+++ DATA +++
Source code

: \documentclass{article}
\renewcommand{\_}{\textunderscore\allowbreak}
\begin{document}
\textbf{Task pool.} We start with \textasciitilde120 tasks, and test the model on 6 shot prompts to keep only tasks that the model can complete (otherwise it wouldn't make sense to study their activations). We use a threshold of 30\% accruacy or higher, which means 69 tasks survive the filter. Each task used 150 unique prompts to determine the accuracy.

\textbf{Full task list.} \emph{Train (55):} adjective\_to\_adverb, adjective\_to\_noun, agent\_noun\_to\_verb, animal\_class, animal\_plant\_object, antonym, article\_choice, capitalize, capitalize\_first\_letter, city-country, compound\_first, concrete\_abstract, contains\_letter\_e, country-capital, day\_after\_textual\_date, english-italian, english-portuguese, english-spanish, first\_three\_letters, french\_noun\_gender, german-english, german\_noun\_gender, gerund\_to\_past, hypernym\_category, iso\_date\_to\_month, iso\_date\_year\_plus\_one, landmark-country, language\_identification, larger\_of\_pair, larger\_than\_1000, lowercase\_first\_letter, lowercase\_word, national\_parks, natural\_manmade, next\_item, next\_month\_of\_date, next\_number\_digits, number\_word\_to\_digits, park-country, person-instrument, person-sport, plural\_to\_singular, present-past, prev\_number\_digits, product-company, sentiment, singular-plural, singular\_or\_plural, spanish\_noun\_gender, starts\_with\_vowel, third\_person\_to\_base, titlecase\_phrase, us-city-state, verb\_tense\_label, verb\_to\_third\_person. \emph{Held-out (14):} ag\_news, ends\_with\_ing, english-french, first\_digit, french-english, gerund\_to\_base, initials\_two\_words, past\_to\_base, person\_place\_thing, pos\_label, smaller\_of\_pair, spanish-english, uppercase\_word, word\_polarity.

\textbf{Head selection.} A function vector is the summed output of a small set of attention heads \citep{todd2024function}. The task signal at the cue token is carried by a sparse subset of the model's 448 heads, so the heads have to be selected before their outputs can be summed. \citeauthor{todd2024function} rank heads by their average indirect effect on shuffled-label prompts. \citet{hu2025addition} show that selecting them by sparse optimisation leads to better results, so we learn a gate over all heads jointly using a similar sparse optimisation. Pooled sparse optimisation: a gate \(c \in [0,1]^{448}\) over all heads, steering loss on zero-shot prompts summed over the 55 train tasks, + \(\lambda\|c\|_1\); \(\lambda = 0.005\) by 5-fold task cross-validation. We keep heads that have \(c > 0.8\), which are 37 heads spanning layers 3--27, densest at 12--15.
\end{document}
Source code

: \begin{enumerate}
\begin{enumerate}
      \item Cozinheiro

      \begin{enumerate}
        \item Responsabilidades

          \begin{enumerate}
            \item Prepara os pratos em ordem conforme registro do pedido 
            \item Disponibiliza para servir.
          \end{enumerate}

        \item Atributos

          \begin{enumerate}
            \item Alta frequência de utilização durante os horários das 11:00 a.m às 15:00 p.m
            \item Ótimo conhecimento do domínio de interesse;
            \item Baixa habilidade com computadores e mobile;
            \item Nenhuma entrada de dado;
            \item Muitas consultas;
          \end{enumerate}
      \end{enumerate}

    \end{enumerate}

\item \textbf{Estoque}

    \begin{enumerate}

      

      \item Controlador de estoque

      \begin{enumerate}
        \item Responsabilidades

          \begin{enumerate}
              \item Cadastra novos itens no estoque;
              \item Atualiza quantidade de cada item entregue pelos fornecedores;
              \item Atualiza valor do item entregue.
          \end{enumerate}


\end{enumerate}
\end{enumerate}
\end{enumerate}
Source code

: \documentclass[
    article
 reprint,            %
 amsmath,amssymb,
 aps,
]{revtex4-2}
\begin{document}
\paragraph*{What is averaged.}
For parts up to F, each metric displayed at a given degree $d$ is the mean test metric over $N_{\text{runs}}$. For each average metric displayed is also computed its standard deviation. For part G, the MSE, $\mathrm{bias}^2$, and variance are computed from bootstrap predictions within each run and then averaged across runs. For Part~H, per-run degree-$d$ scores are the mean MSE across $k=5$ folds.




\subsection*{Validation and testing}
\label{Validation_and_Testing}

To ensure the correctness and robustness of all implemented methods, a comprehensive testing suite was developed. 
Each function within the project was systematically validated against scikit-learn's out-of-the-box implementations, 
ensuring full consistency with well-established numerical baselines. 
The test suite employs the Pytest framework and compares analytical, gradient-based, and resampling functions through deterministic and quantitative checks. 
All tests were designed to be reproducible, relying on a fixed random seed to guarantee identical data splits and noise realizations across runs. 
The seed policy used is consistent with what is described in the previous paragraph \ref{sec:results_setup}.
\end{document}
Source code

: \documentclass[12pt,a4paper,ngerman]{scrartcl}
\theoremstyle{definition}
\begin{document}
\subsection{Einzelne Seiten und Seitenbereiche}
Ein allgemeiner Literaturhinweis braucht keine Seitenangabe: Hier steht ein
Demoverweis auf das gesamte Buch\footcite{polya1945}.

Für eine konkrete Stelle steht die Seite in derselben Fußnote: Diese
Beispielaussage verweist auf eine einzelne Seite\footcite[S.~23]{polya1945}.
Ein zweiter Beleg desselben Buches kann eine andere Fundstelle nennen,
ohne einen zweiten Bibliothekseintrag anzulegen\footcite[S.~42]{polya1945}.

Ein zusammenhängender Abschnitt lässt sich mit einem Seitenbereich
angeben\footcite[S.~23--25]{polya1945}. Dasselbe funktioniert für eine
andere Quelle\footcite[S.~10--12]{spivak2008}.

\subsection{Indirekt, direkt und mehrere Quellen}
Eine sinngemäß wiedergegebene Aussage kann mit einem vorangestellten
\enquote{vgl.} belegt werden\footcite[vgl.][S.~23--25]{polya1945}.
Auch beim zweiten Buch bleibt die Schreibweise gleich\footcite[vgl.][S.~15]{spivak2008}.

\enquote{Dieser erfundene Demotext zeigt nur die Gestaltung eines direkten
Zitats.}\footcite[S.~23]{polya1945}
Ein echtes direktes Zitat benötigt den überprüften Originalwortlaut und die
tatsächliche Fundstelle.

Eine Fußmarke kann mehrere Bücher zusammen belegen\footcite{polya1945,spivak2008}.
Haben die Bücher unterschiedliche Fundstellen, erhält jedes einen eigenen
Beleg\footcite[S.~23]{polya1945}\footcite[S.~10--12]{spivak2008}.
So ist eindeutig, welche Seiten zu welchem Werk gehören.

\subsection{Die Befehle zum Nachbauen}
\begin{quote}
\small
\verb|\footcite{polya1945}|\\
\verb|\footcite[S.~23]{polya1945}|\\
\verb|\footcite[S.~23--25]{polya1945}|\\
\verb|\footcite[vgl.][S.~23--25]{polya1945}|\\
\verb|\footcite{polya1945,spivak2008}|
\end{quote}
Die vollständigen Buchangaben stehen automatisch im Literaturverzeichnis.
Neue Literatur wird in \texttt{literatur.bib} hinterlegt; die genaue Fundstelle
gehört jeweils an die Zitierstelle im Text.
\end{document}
+++
=== TASK ===
Only the lines from the one with "Ein echtes direktes" to the end of the entries above belong in your answer. Retype them exactly.

=== RESPONSE AREA ===
Ein echtes direktes Zitat benötigt den überprüften Originalwortlaut und die
tatsächliche Fundstelle.

Eine Fußmarke kann mehrere Bücher zusammen belegen\footcite{polya1945,spivak2008}.
Haben die Bücher unterschiedliche Fundstellen, erhält jedes einen eigenen
Beleg\footcite[S.~23]{polya1945}\footcite[S.~10--12]{spivak2008}.
So ist eindeutig, welche Seiten zu welchem Werk gehören.

\subsection{Die Befehle zum Nachbauen}
\begin{quote}
\small
\verb|\footcite{polya1945}|\\
\verb|\footcite[S.~23]{polya1945}|\\
\verb|\footcite[S.~23--25]{polya1945}|\\
\verb|\footcite[vgl.][S.~23--25]{polya1945}|\\
\verb|\footcite{polya1945,spivak2008}|
\end{quote}
Die vollständigen Buchangaben stehen automatisch im Literaturverzeichnis.
Neue Literatur wird in \texttt{literatur.bib} hinterlegt; die genaue Fundstelle
gehört jeweils an die Zitierstelle im Text.
\end{document}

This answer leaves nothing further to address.